DATA UNDER STUDY:
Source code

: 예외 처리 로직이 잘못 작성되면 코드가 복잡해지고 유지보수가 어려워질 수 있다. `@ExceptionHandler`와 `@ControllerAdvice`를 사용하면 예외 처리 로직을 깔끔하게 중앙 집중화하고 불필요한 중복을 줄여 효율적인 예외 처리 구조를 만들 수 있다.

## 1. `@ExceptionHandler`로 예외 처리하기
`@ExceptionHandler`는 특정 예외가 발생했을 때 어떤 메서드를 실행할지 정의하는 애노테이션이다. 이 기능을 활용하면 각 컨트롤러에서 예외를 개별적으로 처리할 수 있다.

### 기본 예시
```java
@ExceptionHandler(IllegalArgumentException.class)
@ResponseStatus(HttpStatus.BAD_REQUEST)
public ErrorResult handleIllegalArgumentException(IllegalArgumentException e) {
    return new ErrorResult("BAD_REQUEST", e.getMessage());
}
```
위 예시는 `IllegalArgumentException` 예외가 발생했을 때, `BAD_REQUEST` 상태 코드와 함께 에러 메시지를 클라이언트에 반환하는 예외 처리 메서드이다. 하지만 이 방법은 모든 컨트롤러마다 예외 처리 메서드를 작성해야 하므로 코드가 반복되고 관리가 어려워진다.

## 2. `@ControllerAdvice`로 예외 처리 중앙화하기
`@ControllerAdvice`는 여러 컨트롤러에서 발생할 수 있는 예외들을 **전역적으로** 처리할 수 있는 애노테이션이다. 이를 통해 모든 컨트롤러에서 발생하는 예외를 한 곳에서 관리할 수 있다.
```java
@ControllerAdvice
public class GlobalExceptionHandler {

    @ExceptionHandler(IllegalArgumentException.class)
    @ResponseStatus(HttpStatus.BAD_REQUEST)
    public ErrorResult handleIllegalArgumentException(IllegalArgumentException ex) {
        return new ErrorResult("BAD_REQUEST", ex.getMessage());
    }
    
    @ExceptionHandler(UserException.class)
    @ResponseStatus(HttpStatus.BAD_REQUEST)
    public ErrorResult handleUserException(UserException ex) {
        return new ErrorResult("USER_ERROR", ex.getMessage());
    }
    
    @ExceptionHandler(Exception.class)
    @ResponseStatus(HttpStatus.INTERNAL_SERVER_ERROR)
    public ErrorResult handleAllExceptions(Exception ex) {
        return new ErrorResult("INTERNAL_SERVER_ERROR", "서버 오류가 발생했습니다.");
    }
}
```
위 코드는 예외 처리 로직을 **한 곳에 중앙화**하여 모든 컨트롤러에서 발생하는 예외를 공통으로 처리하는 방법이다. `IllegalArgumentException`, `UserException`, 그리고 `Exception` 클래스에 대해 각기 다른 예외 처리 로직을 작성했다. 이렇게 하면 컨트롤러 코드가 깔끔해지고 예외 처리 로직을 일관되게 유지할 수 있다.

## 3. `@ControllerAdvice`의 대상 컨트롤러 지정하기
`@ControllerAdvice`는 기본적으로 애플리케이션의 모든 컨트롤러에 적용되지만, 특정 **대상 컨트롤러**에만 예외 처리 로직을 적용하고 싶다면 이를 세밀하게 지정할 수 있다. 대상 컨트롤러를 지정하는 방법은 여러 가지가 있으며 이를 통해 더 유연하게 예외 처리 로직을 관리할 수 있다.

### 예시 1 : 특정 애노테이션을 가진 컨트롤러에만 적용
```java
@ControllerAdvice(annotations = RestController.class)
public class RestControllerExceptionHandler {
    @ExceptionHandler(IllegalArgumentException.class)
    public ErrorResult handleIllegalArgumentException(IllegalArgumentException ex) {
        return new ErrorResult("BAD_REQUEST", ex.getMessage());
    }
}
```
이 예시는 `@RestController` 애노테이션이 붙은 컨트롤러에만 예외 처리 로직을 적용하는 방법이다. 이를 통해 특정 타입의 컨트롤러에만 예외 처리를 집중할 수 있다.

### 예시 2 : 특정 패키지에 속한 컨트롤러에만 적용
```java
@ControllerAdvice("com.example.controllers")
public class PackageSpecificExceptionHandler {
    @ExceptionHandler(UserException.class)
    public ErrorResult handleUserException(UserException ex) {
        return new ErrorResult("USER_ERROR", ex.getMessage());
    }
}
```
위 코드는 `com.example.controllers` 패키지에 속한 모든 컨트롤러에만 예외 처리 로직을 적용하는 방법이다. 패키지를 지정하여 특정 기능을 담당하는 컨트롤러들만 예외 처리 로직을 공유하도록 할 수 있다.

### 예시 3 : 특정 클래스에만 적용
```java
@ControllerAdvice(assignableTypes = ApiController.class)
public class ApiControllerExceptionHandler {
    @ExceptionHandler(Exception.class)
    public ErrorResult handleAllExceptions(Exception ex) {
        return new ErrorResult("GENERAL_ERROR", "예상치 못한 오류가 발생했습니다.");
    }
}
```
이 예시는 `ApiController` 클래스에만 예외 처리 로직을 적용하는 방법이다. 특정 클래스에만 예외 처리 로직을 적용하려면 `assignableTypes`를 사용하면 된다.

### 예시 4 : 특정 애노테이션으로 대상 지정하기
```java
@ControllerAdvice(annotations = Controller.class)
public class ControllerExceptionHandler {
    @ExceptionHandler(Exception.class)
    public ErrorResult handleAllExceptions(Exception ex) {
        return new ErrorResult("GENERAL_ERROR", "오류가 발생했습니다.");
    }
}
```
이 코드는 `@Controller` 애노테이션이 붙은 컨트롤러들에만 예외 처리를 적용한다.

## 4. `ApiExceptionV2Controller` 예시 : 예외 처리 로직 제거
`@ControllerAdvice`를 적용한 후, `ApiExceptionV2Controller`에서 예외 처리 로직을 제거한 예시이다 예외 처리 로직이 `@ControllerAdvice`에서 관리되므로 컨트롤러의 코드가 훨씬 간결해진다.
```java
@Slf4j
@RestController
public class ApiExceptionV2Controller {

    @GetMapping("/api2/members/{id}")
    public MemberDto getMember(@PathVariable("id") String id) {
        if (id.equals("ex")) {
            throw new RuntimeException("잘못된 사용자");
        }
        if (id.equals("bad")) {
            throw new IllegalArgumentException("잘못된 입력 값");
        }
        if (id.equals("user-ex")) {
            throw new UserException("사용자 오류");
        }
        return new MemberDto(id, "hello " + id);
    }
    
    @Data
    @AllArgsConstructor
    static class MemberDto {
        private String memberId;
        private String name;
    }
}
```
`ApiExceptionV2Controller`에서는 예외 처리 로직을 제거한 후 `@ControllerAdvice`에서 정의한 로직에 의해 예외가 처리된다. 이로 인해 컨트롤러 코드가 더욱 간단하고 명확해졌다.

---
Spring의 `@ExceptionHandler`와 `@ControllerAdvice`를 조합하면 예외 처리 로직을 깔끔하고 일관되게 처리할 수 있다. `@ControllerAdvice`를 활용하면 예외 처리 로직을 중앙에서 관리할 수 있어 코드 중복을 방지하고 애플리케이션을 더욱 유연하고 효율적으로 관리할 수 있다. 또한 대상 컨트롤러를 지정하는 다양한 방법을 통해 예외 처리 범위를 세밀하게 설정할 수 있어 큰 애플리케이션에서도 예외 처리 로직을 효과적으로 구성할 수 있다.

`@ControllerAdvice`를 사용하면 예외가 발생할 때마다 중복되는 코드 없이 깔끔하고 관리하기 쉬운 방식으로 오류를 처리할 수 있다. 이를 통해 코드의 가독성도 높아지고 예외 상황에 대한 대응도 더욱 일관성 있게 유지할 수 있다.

GOAL OF THE EXERCISE:
Repeat, exactly and in full, the records shown above.

TASK RESPONSE:
Source code

: 예외 처리 로직이 잘못 작성되면 코드가 복잡해지고 유지보수가 어려워질 수 있다. `@ExceptionHandler`와 `@ControllerAdvice`를 사용하면 예외 처리 로직을 깔끔하게 중앙 집중화하고 불필요한 중복을 줄여 효율적인 예외 처리 구조를 만들 수 있다.

## 1. `@ExceptionHandler`로 예외 처리하기
`@ExceptionHandler`는 특정 예외가 발생했을 때 어떤 메서드를 실행할지 정의하는 애노테이션이다. 이 기능을 활용하면 각 컨트롤러에서 예외를 개별적으로 처리할 수 있다.

### 기본 예시
```java
@ExceptionHandler(IllegalArgumentException.class)
@ResponseStatus(HttpStatus.BAD_REQUEST)
public ErrorResult handleIllegalArgumentException(IllegalArgumentException e) {
    return new ErrorResult("BAD_REQUEST", e.getMessage());
}
```
위 예시는 `IllegalArgumentException` 예외가 발생했을 때, `BAD_REQUEST` 상태 코드와 함께 에러 메시지를 클라이언트에 반환하는 예외 처리 메서드이다. 하지만 이 방법은 모든 컨트롤러마다 예외 처리 메서드를 작성해야 하므로 코드가 반복되고 관리가 어려워진다.

## 2. `@ControllerAdvice`로 예외 처리 중앙화하기
`@ControllerAdvice`는 여러 컨트롤러에서 발생할 수 있는 예외들을 **전역적으로** 처리할 수 있는 애노테이션이다. 이를 통해 모든 컨트롤러에서 발생하는 예외를 한 곳에서 관리할 수 있다.
```java
@ControllerAdvice
public class GlobalExceptionHandler {

    @ExceptionHandler(IllegalArgumentException.class)
    @ResponseStatus(HttpStatus.BAD_REQUEST)
    public ErrorResult handleIllegalArgumentException(IllegalArgumentException ex) {
        return new ErrorResult("BAD_REQUEST", ex.getMessage());
    }
    
    @ExceptionHandler(UserException.class)
    @ResponseStatus(HttpStatus.BAD_REQUEST)
    public ErrorResult handleUserException(UserException ex) {
        return new ErrorResult("USER_ERROR", ex.getMessage());
    }
    
    @ExceptionHandler(Exception.class)
    @ResponseStatus(HttpStatus.INTERNAL_SERVER_ERROR)
    public ErrorResult handleAllExceptions(Exception ex) {
        return new ErrorResult("INTERNAL_SERVER_ERROR", "서버 오류가 발생했습니다.");
    }
}
```
위 코드는 예외 처리 로직을 **한 곳에 중앙화**하여 모든 컨트롤러에서 발생하는 예외를 공통으로 처리하는 방법이다. `IllegalArgumentException`, `UserException`, 그리고 `Exception` 클래스에 대해 각기 다른 예외 처리 로직을 작성했다. 이렇게 하면 컨트롤러 코드가 깔끔해지고 예외 처리 로직을 일관되게 유지할 수 있다.

## 3. `@ControllerAdvice`의 대상 컨트롤러 지정하기
`@ControllerAdvice`는 기본적으로 애플리케이션의 모든 컨트롤러에 적용되지만, 특정 **대상 컨트롤러**에만 예외 처리 로직을 적용하고 싶다면 이를 세밀하게 지정할 수 있다. 대상 컨트롤러를 지정하는 방법은 여러 가지가 있으며 이를 통해 더 유연하게 예외 처리 로직을 관리할 수 있다.

### 예시 1 : 특정 애노테이션을 가진 컨트롤러에만 적용
```java
@ControllerAdvice(annotations = RestController.class)
public class RestControllerExceptionHandler {
    @ExceptionHandler(IllegalArgumentException.class)
    public ErrorResult handleIllegalArgumentException(IllegalArgumentException ex) {
        return new ErrorResult("BAD_REQUEST", ex.getMessage());
    }
}
```
이 예시는 `@RestController` 애노테이션이 붙은 컨트롤러에만 예외 처리 로직을 적용하는 방법이다. 이를 통해 특정 타입의 컨트롤러에만 예외 처리를 집중할 수 있다.

### 예시 2 : 특정 패키지에 속한 컨트롤러에만 적용
```java
@ControllerAdvice("com.example.controllers")
public class PackageSpecificExceptionHandler {
    @ExceptionHandler(UserException.class)
    public ErrorResult handleUserException(UserException ex) {
        return new ErrorResult("USER_ERROR", ex.getMessage());
    }
}
```
위 코드는 `com.example.controllers` 패키지에 속한 모든 컨트롤러에만 예외 처리 로직을 적용하는 방법이다. 패키지를 지정하여 특정 기능을 담당하는 컨트롤러들만 예외 처리 로직을 공유하도록 할 수 있다.

### 예시 3 : 특정 클래스에만 적용
```java
@ControllerAdvice(assignableTypes = ApiController.class)
public class ApiControllerExceptionHandler {
    @ExceptionHandler(Exception.class)
    public ErrorResult handleAllExceptions(Exception ex) {
        return new ErrorResult("GENERAL_ERROR", "예상치 못한 오류가 발생했습니다.");
    }
}
```
이 예시는 `ApiController` 클래스에만 예외 처리 로직을 적용하는 방법이다. 특정 클래스에만 예외 처리 로직을 적용하려면 `assignableTypes`를 사용하면 된다.

### 예시 4 : 특정 애노테이션으로 대상 지정하기
```java
@ControllerAdvice(annotations = Controller.class)
public class ControllerExceptionHandler {
    @ExceptionHandler(Exception.class)
    public ErrorResult handleAllExceptions(Exception ex) {
        return new ErrorResult("GENERAL_ERROR", "오류가 발생했습니다.");
    }
}
```
이 코드는 `@Controller` 애노테이션이 붙은 컨트롤러들에만 예외 처리를 적용한다.

## 4. `ApiExceptionV2Controller` 예시 : 예외 처리 로직 제거
`@ControllerAdvice`를 적용한 후, `ApiExceptionV2Controller`에서 예외 처리 로직을 제거한 예시이다 예외 처리 로직이 `@ControllerAdvice`에서 관리되므로 컨트롤러의 코드가 훨씬 간결해진다.
```java
@Slf4j
@RestController
public class ApiExceptionV2Controller {

    @GetMapping("/api2/members/{id}")
    public MemberDto getMember(@PathVariable("id") String id) {
        if (id.equals("ex")) {
            throw new RuntimeException("잘못된 사용자");
        }
        if (id.equals("bad")) {
            throw new IllegalArgumentException("잘못된 입력 값");
        }
        if (id.equals("user-ex")) {
            throw new UserException("사용자 오류");
        }
        return new MemberDto(id, "hello " + id);
    }
    
    @Data
    @AllArgsConstructor
    static class MemberDto {
        private String memberId;
        private String name;
    }
}
```
`ApiExceptionV2Controller`에서는 예외 처리 로직을 제거한 후 `@ControllerAdvice`에서 정의한 로직에 의해 예외가 처리된다. 이로 인해 컨트롤러 코드가 더욱 간단하고 명확해졌다.

---
Spring의 `@ExceptionHandler`와 `@ControllerAdvice`를 조합하면 예외 처리 로직을 깔끔하고 일관되게 처리할 수 있다. `@ControllerAdvice`를 활용하면 예외 처리 로직을 중앙에서 관리할 수 있어 코드 중복을 방지하고 애플리케이션을 더욱 유연하고 효율적으로 관리할 수 있다. 또한 대상 컨트롤러를 지정하는 다양한 방법을 통해 예외 처리 범위를 세밀하게 설정할 수 있어 큰 애플리케이션에서도 예외 처리 로직을 효과적으로 구성할 수 있다.

`@ControllerAdvice`를 사용하면 예외가 발생할 때마다 중복되는 코드 없이 깔끔하고 관리하기 쉬운 방식으로 오류를 처리할 수 있다. 이를 통해 코드의 가독성도 높아지고 예외 상황에 대한 대응도 더욱 일관성 있게 유지할 수 있다.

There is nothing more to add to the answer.